EVERYBODY in Manila did not know what to do. But the students from the Visayas knew that they wanted to go home. Inter-island shipping was the way to get back to Negros and other southern cities. We had many classmates from the south in the Ateneo. One evening during the first week of the war, one such interislan­d ship full of passengers hit a mine and sank in Manila Bay. They had mined the Bay and we can presume that in the confusion, the captains of the interislan­d ships did not know where they were located or that one of them got loose and sank the SS Negros. It was tragic, a loss of lives for no fault of theirs. Some of them were our classmates.

Also in the first week some of our pilots, one of them Captain Villamor, went up with training planes against Japanese Zeros. They say that Villamor destroyed two Japanese fighter planes before he was shot down. We now have Villamor Air Base named in his honor. People did not know what to expect. The tension was escalating. Then the landings were made by the Japanese Army. American and Filipino troops retreated to Bataan province. This was the strategy devised and rehearsed by Gen. Douglas MacArthur, the field marshall of American and Filipino troops. Many were raw recruits from ROTC reserves. There they resisted the Japanese Army against great odds. They resisted till April and in Corregidor till May of 1942. They say that had it not been for that delay, the Japanese Army could have invaded Australia without much resistance and made the Pacific War more difficult for the Allies. With Australia able to prepare, the battle for the South Seas happened. It was there that John Kennedy’s torpedo boat sank but he was able to swim to safety and proceed to become president of the United States after the war.

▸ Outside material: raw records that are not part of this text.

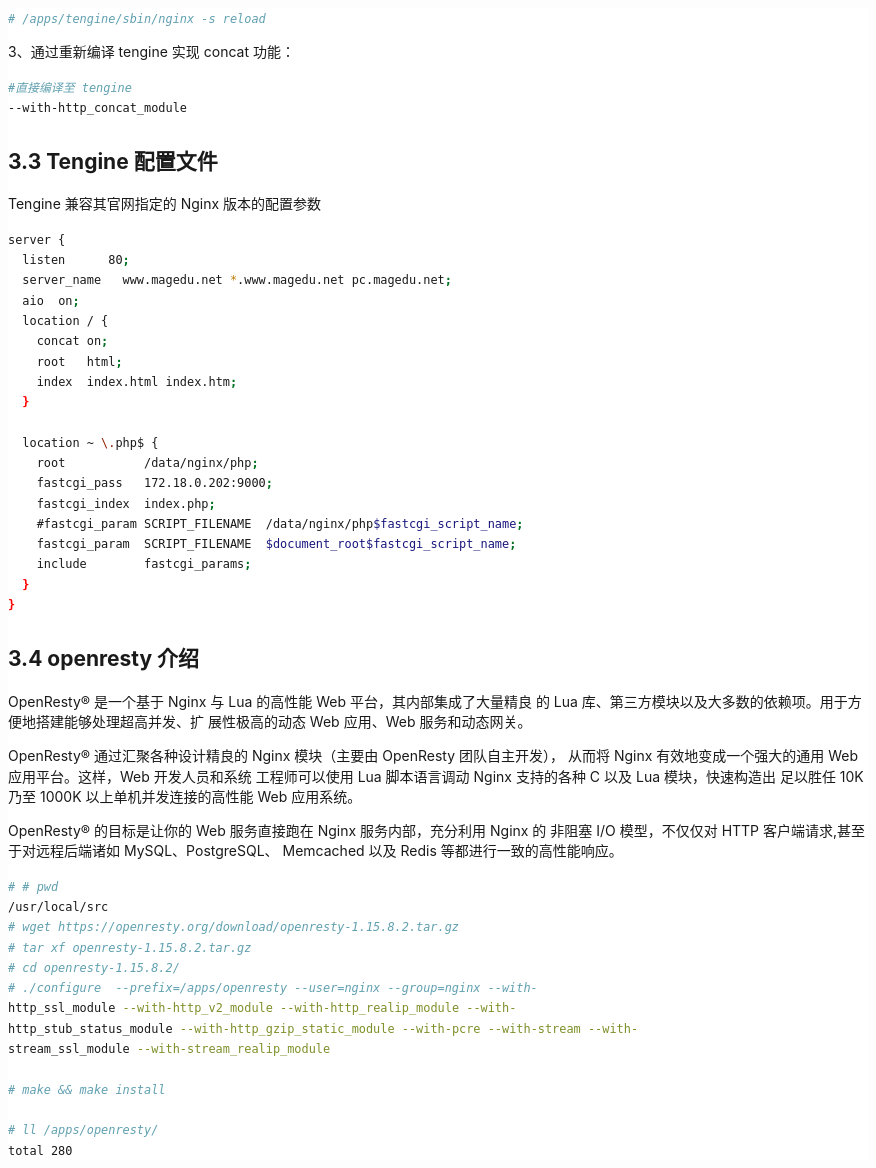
 ```bash
# /apps/tengine/sbin/nginx -s reload
```

3、通过重新编译 tengine 实现 concat 功能：

```bash
#直接编译至 tengine
--with-http_concat_module
```

## 3.3 Tengine 配置文件

Tengine 兼容其官网指定的 Nginx 版本的配置参数

```bash
server {
  listen      80;
  server_name   www.magedu.net *.www.magedu.net pc.magedu.net;
  aio  on;
  location / {
    concat on;
    root   html;
    index  index.html index.htm;
  }

  location ~ \.php$ {
    root           /data/nginx/php;
    fastcgi_pass   172.18.0.202:9000;
    fastcgi_index  index.php;
    #fastcgi_param SCRIPT_FILENAME  /data/nginx/php$fastcgi_script_name;
    fastcgi_param  SCRIPT_FILENAME  $document_root$fastcgi_script_name;
    include        fastcgi_params;
  }
}
```

## 3.4 openresty 介绍

OpenResty® 是一个基于 Nginx 与 Lua 的高性能 Web 平台，其内部集成了大量精良
的 Lua 库、第三方模块以及大多数的依赖项。用于方便地搭建能够处理超高并发、扩
展性极高的动态 Web 应用、Web 服务和动态网关。

OpenResty® 通过汇聚各种设计精良的 Nginx 模块（主要由 OpenResty 团队自主开发），
从而将 Nginx 有效地变成一个强大的通用 Web 应用平台。这样，Web 开发人员和系统
工程师可以使用 Lua 脚本语言调动 Nginx 支持的各种 C 以及 Lua 模块，快速构造出
足以胜任 10K 乃至 1000K 以上单机并发连接的高性能 Web 应用系统。

OpenResty® 的目标是让你的 Web 服务直接跑在 Nginx 服务内部，充分利用 Nginx 的
非阻塞 I/O 模型，不仅仅对 HTTP 客户端请求,甚至于对远程后端诸如 MySQL、PostgreSQL、
Memcached 以及 Redis 等都进行一致的高性能响应。

```bash
# # pwd
/usr/local/src
# wget https://openresty.org/download/openresty-1.15.8.2.tar.gz
# tar xf openresty-1.15.8.2.tar.gz
# cd openresty-1.15.8.2/
# ./configure  --prefix=/apps/openresty --user=nginx --group=nginx --with-
http_ssl_module --with-http_v2_module --with-http_realip_module --with-
http_stub_status_module --with-http_gzip_static_module --with-pcre --with-stream --with-
stream_ssl_module --with-stream_realip_module

# make && make install

# ll /apps/openresty/
total 280
```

The Japanese Army landed in Malaya and ran down to Singapore in a matter of days. There they hardly had any resistance as the guns of Singapore were turned towards the sea. The British expected any invasion to come from the sea. There too the Japanese sank two British battleship­s, the Ajax and another whose name I do not remember.

Manila residents started to plant home gardens. One common vegetable was pechay. I remember that vegetable well. I was not familiar with that vegetable before then but everybody was planting it during that time. In Malate, the Circle on Remedios Street was public property which became a series of plots of pechay. This circle had been an abandoned cemetery just like the Paco cemetery but much smaller. Accordingl­y we would dig up on occasion some human bones. We continued planting. Pechay was something to eat.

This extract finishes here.